Changes in the molecular size distribution and post-transfusion survival of hydroxyethyl starch 350/0.60 as influenced by a lower degree of hydroxyethylation: a study in normal man.

J M Mishler, C R Ricketts, E J Parkhouse
PMCID: PMC1146251  PMID: 6159372

Abstract

The need to provide a greater rate of colloid clearance from blood than is presently available with the long-acting dosage form of HES 450/0.70 prompted the clinical investigation of a new species of hydroxyethyl starch (HES) possessing a M-w of 350000 concomitant with a molar substitution of 0.60 (HES 350/0.60). The concentration of HES 350/0.60 in serum fell to half its peak value in 10.2 +/- 0.7 (SD) hour (in contrast to an IT50 of approximately 25 hours with HES 450/0.70).
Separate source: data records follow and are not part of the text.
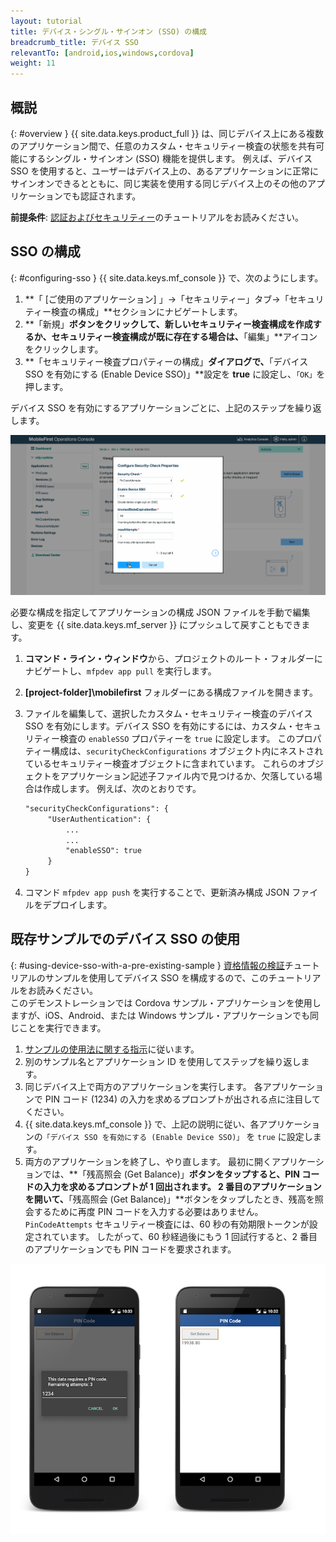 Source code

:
 ```yaml
---
layout: tutorial
title: デバイス・シングル・サインオン (SSO) の構成
breadcrumb_title: デバイス SSO
relevantTo: [android,ios,windows,cordova]
weight: 11
---
```

<!-- NLS_CHARSET=UTF-8 -->
## 概説
{: #overview }
{{ site.data.keys.product_full }} は、同じデバイス上にある複数のアプリケーション間で、任意のカスタム・セキュリティー検査の状態を共有可能にするシングル・サインオン (SSO) 機能を提供します。 例えば、デバイス SSO を使用すると、ユーザーはデバイス上の、あるアプリケーションに正常にサインオンできるとともに、同じ実装を使用する同じデバイス上のその他のアプリケーションでも認証されます。

**前提条件**: [認証およびセキュリティー](../)のチュートリアルをお読みください。

## SSO の構成
{: #configuring-sso }
{{ site.data.keys.mf_console }} で、次のようにします。

1. **「 [ご使用のアプリケーション] 」→「セキュリティー」タブ→「セキュリティー検査の構成」**セクションにナビゲートします。
2. **「新規」**ボタンをクリックして、新しいセキュリティー検査構成を作成するか、セキュリティー検査構成が既に存在する場合は、**「編集」**アイコンをクリックします。
3. **「セキュリティー検査プロパティーの構成」**ダイアログで、**「デバイス SSO を有効にする (Enable Device SSO)」**設定を **true** に設定し、`「OK」`を押します。

デバイス SSO を有効にするアプリケーションごとに、上記のステップを繰り返します。

<img class="gifplayer" alt="{{ site.data.keys.mf_console }} でのデバイス SSO の構成" src="enable-device-sso.png"/>

必要な構成を指定してアプリケーションの構成 JSON ファイルを手動で編集し、変更を {{ site.data.keys.mf_server }} にプッシュして戻すこともできます。

1. **コマンド・ライン・ウィンドウ**から、プロジェクトのルート・フォルダーにナビゲートし、`mfpdev app pull` を実行します。
2. **[project-folder]\mobilefirst** フォルダーにある構成ファイルを開きます。
3. ファイルを編集して、選択したカスタム・セキュリティー検査のデバイス SSO を有効にします。デバイス SSO を有効にするには、カスタム・セキュリティー検査の `enableSSO` プロパティーを `true` に設定します。 このプロパティー構成は、`securityCheckConfigurations` オブジェクト内にネストされているセキュリティー検査オブジェクトに含まれています。 これらのオブジェクトをアプリケーション記述子ファイル内で見つけるか、欠落している場合は作成します。 例えば、次のとおりです。

   ```xml
   "securityCheckConfigurations": {
        "UserAuthentication": {
            ...
            ...
            "enableSSO": true
        }
   }
   ```
   
4. コマンド `mfpdev app push` を実行することで、更新済み構成 JSON ファイルをデプロイします。

## 既存サンプルでのデバイス SSO の使用
{: #using-device-sso-with-a-pre-existing-sample }
[資格情報の検証](../credentials-validation/)チュートリアルのサンプルを使用してデバイス SSO を構成するので、このチュートリアルをお読みください。  
このデモンストレーションでは Cordova サンプル・アプリケーションを使用しますが、iOS、Android、または Windows サンプル・アプリケーションでも同じことを実行できます。

1. [サンプルの使用法に関する指示](../credentials-validation/javascript/#sample-usage)に従います。
2. 別のサンプル名とアプリケーション ID を使用してステップを繰り返します。
3. 同じデバイス上で両方のアプリケーションを実行します。 各アプリケーションで PIN コード (1234) の入力を求めるプロンプトが出される点に注目してください。
4. {{ site.data.keys.mf_console }} で、上記の説明に従い、各アプリケーションの`「デバイス SSO を有効にする (Enable Device SSO)」` を `true` に設定します。
5. 両方のアプリケーションを終了し、やり直します。 最初に開くアプリケーションでは、**「残高照会 (Get Balance)」**ボタンをタップすると、PIN コードの入力を求めるプロンプトが 1 回出されます。 2 番目のアプリケーションを開いて、**「残高照会 (Get Balance)」**ボタンをタップしたとき、残高を照会するために再度 PIN コードを入力する必要はありません。
`
PinCodeAttempts` セキュリティー検査には、60 秒の有効期限トークンが設定されています。 したがって、60 秒経過後にもう 1 回試行すると、2 番目のアプリケーションでも PIN コードを要求されます。

![PIN コード Cordova サンプル・アプリケーション](pincode-attempts-cordova.png)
Levels of glucose in serum remained elevated in normal fasted subjects after dosing, suggesting that catabolism of the infused HES 350/0.60 was occurring. Hydrolysis of residual HES 350/0.60 was confirmed by Sepharose CL-4B gel filtration analysis of material obtained from serum, showing continual production of smaller molecules relative to the injected solution (in contrast to HES 450/0.70, in which intermediate polymer fragments are recovered). Recovered HES 350/0.60 material displayed a Kav ranging between 0.74 and 0.72 and possessed a Stokes radius (r = 45A) similar to that of dextran 40 (M-w 41000). HES 350/0.69 appears to offer the same advantages as the currently available long-acting HES 450/0.70 but is removed from blood approximately twice as rapidly. This more rapid hydrolysis of HEs 350/0.60 may be useful, for example, in avoiding cumulative build-up of colloid in the blood of normal donors undergoing consecutive leucapheresis procedures.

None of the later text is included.